Epidemiology Program Manager (Epidemiologist III) Position

###### PROLOG ########


# PROLOG   ###
# PROJECT: Epidemiology Program Manager (Epidemiologist III) Position                   
# PURPOSE: Skill Assessment                                      
# DIR:     C:\Users\kesha\Downloads                    
# DATA:    Data - In-Basket A.xlsx                         
# AUTHOR:  Dr. Keshav Kumar                                            
# CREATED: JUNE 23, 2025                                           
# LATEST:  JUNE 24, 2025                                     
# NOTES:   N/A
# PROLOG   ### 


# libraries 


library(magrittr) # for pipes
library(table1) # for descriptive statistics 
library(tidyverse) # for tidy code
library(sessioninfo) # for session_info at bottom
library(details) # for session_info at bottom
library(ggthemes) # for tufte theme
library(ggrepel) # for text plotting
library(patchwork) # for combining plots
library(readxl) # for reading xlxs files
library(kableExtra) # for table headers formatting
library(knitr) # for tables
library(sjPlot) # for model tables 
# plot theme
theme_set(theme_tufte())  # but might not carry over in chunks

# Okabe-Ito colorblind-friendly color palette:
# https://jfly.uni-koeln.de/color/

oi_pal <- c("#000000", "#E69F00", "#56B4E9", "#009E73", "#F0E442", 
     "#0072B2", "#D55E00", "#CC79A7", "#999999")


###### DATA MGMT #####

# original dataset
df <- read_xlsx("C:/Users/kesha/Downloads/Data - In-Basket A.xlsx", sheet = "Case Line List Disease X")
df_y <- read_excel("C:/Users/kesha/Downloads/Data - In-Basket A.xlsx", sheet = "Disease Y", col_names = FALSE)
dict <- read_excel("C:/Users/kesha/Downloads/Data - In-Basket A.xlsx", sheet = "Data Dictionary")

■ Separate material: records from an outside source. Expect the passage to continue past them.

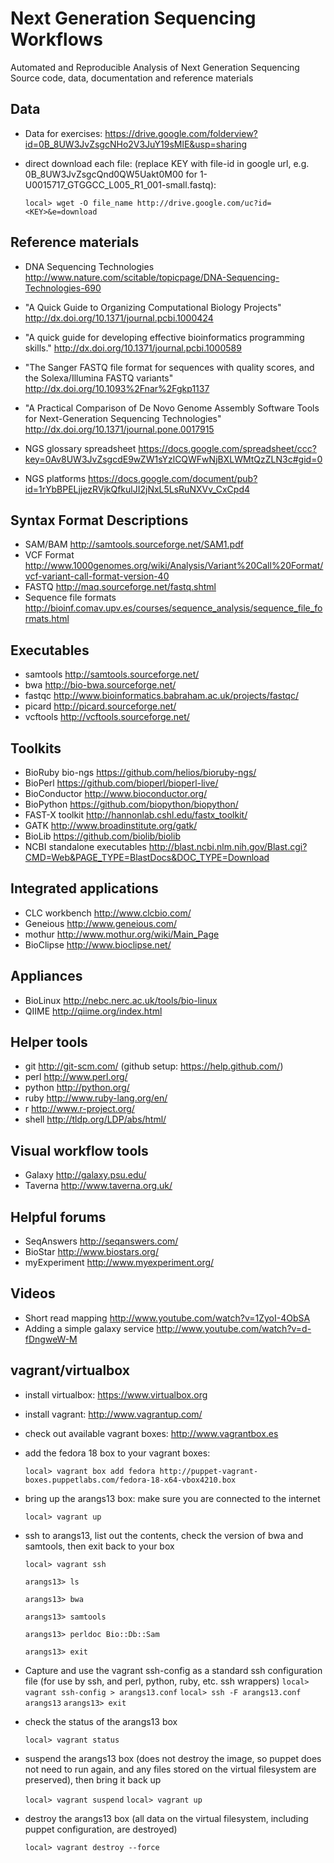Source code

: Next Generation Sequencing Workflows
====================================

Automated and Reproducible Analysis of Next Generation Sequencing
Source code, data, documentation and reference materials

Data
----
* Data for exercises: https://drive.google.com/folderview?id=0B_8UW3JvZsgcNHo2V3JuY19sMlE&usp=sharing
* direct download each file: (replace KEY with file-id in google url, e.g. 0B_8UW3JvZsgcQnd0QW5Uakt0M00 for 1-U0015717_GTGGCC_L005_R1_001-small.fastq):

     `local> wget -O file_name http://drive.google.com/uc?id=<KEY>&e=download`

Reference materials
-------------------
* DNA Sequencing Technologies 
http://www.nature.com/scitable/topicpage/DNA-Sequencing-Technologies-690

* "A Quick Guide to Organizing Computational Biology Projects" 
http://dx.doi.org/10.1371/journal.pcbi.1000424

* "A quick guide for developing effective bioinformatics programming skills." 
http://dx.doi.org/10.1371/journal.pcbi.1000589

* "The Sanger FASTQ file format for sequences with quality scores, and the Solexa/Illumina FASTQ variants"
http://dx.doi.org/10.1093%2Fnar%2Fgkp1137

* "A Practical Comparison of De Novo Genome Assembly Software Tools for Next-Generation Sequencing Technologies" 
http://dx.doi.org/10.1371/journal.pone.0017915

* NGS glossary spreadsheet
https://docs.google.com/spreadsheet/ccc?key=0Av8UW3JvZsgcdE9wZW1sYzlCQWFwNjBXLWMtQzZLN3c#gid=0

* NGS platforms 
https://docs.google.com/document/pub?id=1rYbBPELjjezRVjkQfkulJI2jNxL5LsRuNXVv_CxCpd4

Syntax Format Descriptions
--------------------------
* SAM/BAM http://samtools.sourceforge.net/SAM1.pdf
* VCF Format http://www.1000genomes.org/wiki/Analysis/Variant%20Call%20Format/vcf-variant-call-format-version-40
* FASTQ http://maq.sourceforge.net/fastq.shtml
* Sequence file formats http://bioinf.comav.upv.es/courses/sequence_analysis/sequence_file_formats.html

Executables
--------
* samtools http://samtools.sourceforge.net/
* bwa http://bio-bwa.sourceforge.net/
* fastqc http://www.bioinformatics.babraham.ac.uk/projects/fastqc/
* picard http://picard.sourceforge.net/
* vcftools http://vcftools.sourceforge.net/

Toolkits
--------
* BioRuby bio-ngs https://github.com/helios/bioruby-ngs/
* BioPerl https://github.com/bioperl/bioperl-live/
* BioConductor http://www.bioconductor.org/
* BioPython https://github.com/biopython/biopython/
* FAST-X toolkit http://hannonlab.cshl.edu/fastx_toolkit/
* GATK http://www.broadinstitute.org/gatk/
* BioLib https://github.com/biolib/biolib
* NCBI standalone executables http://blast.ncbi.nlm.nih.gov/Blast.cgi?CMD=Web&PAGE_TYPE=BlastDocs&DOC_TYPE=Download

Integrated applications
-----------------------
* CLC workbench http://www.clcbio.com/
* Geneious http://www.geneious.com/
* mothur http://www.mothur.org/wiki/Main_Page
* BioClipse http://www.bioclipse.net/

Appliances
----------
* BioLinux http://nebc.nerc.ac.uk/tools/bio-linux
* QIIME http://qiime.org/index.html

Helper tools
------------
* git http://git-scm.com/ (github setup: https://help.github.com/)
* perl http://www.perl.org/
* python http://python.org/
* ruby http://www.ruby-lang.org/en/
* r http://www.r-project.org/
* shell http://tldp.org/LDP/abs/html/

Visual workflow tools
---------------------
* Galaxy http://galaxy.psu.edu/
* Taverna http://www.taverna.org.uk/

Helpful forums
--------------
* SeqAnswers http://seqanswers.com/
* BioStar http://www.biostars.org/
* myExperiment http://www.myexperiment.org/

Videos
------
* Short read mapping http://www.youtube.com/watch?v=1ZyoI-4ObSA
* Adding a simple galaxy service http://www.youtube.com/watch?v=d-fDngweW-M

vagrant/virtualbox
------------------
* install virtualbox: https://www.virtualbox.org
* install vagrant: http://www.vagrantup.com/
* check out available vagrant boxes: http://www.vagrantbox.es
* add the fedora 18 box to your vagrant boxes: 

    `local> vagrant box add fedora http://puppet-vagrant-boxes.puppetlabs.com/fedora-18-x64-vbox4210.box`

* bring up the arangs13 box: make sure you are connected to the internet

    `local> vagrant up`

* ssh to arangs13, list out the contents, check the version of bwa and samtools, then exit back to your box

    `local> vagrant ssh`

    `arangs13> ls`

    `arangs13> bwa`

    `arangs13> samtools`

    `arangs13> perldoc Bio::Db::Sam`

    `arangs13> exit`

* Capture and use the vagrant ssh-config as a standard ssh configuration file (for use by ssh, and perl, python, ruby, etc. ssh wrappers)
    `local> vagrant ssh-config > arangs13.conf`
    `local> ssh -F arangs13.conf arangs13`
    `arangs13> exit`

* check the status of the arangs13 box

    `local> vagrant status`

*  suspend the arangs13 box (does not destroy the image, so puppet does not need to run again, and any files stored on the virtual filesystem are preserved), then bring it back up

    `local> vagrant suspend`
    `local> vagrant up`

* destroy the arangs13 box (all data on the virtual filesystem, including puppet configuration, are destroyed)

    `local> vagrant destroy --force`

# Clean and rename columns
colnames(df) <- str_trim(colnames(df))
dict <- dict %>% mutate(Column = str_trim(Column))
rename_map <- setNames(dict$Description, dict$Column)
df <- df %>% rename(any_of(rename_map)) %>%
  janitor::clean_names()

# Convert date columns and calculate age
df <- df %>%
  mutate(
    Age = round(as.numeric(difftime(`onset_date`, `dob`, units = "days")) / 365.25, 2),
    Year = year(`onset_date`)
  )

Descriptive Summary

# Descriptive Summary
label(df$case_status) <-"Case classification (confirmed, probable, suspect )"
label(df$sex) <-"Gender of case"
label(df$hospitalized) <-"Was the patient hospitalized for the disease"
label(df$ethnicity) <- "Ethnicity of case"
label(df$race) <- "Race of case"
label(df$died) <- "Did the patient die from the disease"
label(df$lab) <- "Laboratory test done"
label(df$Age) <- "Age of Patient at the time of Onset of Disease"
label(df$sx) <- "Symptoms"

desc<- table1(
  ~case_status + sex + hospitalized + died + race + ethnicity + lab +
    sx + Age,
  data= df,
  render.continous="median(IQR)",
  caption = "Descriptive Statistics of Disease X",
)

kable(desc)

	Overall
	(N=202)
Case classification (confirmed, probable, suspect )
Confirmed	140 (69.3%)
Probable	42 (20.8%)
Suspect	20 (9.9%)
Gender of case
Female	81 (40.1%)
Male	118 (58.4%)
Unknown	3 (1.5%)
Was the patient hospitalized for the disease
No	5 (2.5%)
Unknown	58 (28.7%)
Yes	139 (68.8%)
Did the patient die from the disease
No	94 (46.5%)
Unknown	92 (45.5%)
Yes	16 (7.9%)
Race of case
Asian	1 (0.5%)
Black/African American	20 (9.9%)
Native American	2 (1.0%)
Other	2 (1.0%)
Unknown	73 (36.1%)
White	104 (51.5%)
Ethnicity of case
Hispanic	29 (14.4%)
Non-Hispanic	74 (36.6%)
Unknown	99 (49.0%)
Laboratory test done
Ab +	62 (30.7%)
Cx	8 (4.0%)
CX	1 (0.5%)
PCR +	131 (64.9%)
Symptoms
No	22 (10.9%)
Yes	180 (89.1%)
Age of Patient at the time of Onset of Disease
Mean (SD)	52.5 (20.3)
Median [Min, Max]	57.1 [0.980, 90.4]

# Round age to nearest whole number
df$age_rounded <- round(df$Age)


# Frequency table for Year
year_count <- table(df$Year)
kable(year_count, caption = "Case Count by Year")%>%
  kable_classic(full_width = F, html_font = "Cambria")

Case Count by Year
Var1	Freq
2018	36
2019	46
2020	72
2021	48

# Percentage table for Year
year_perc <- prop.table(table(df$Year)) * 100
kable(year_perc, caption = "Percentage of Cases by Year", digits = 2)%>%
  kable_classic(full_width = F, html_font = "Cambria")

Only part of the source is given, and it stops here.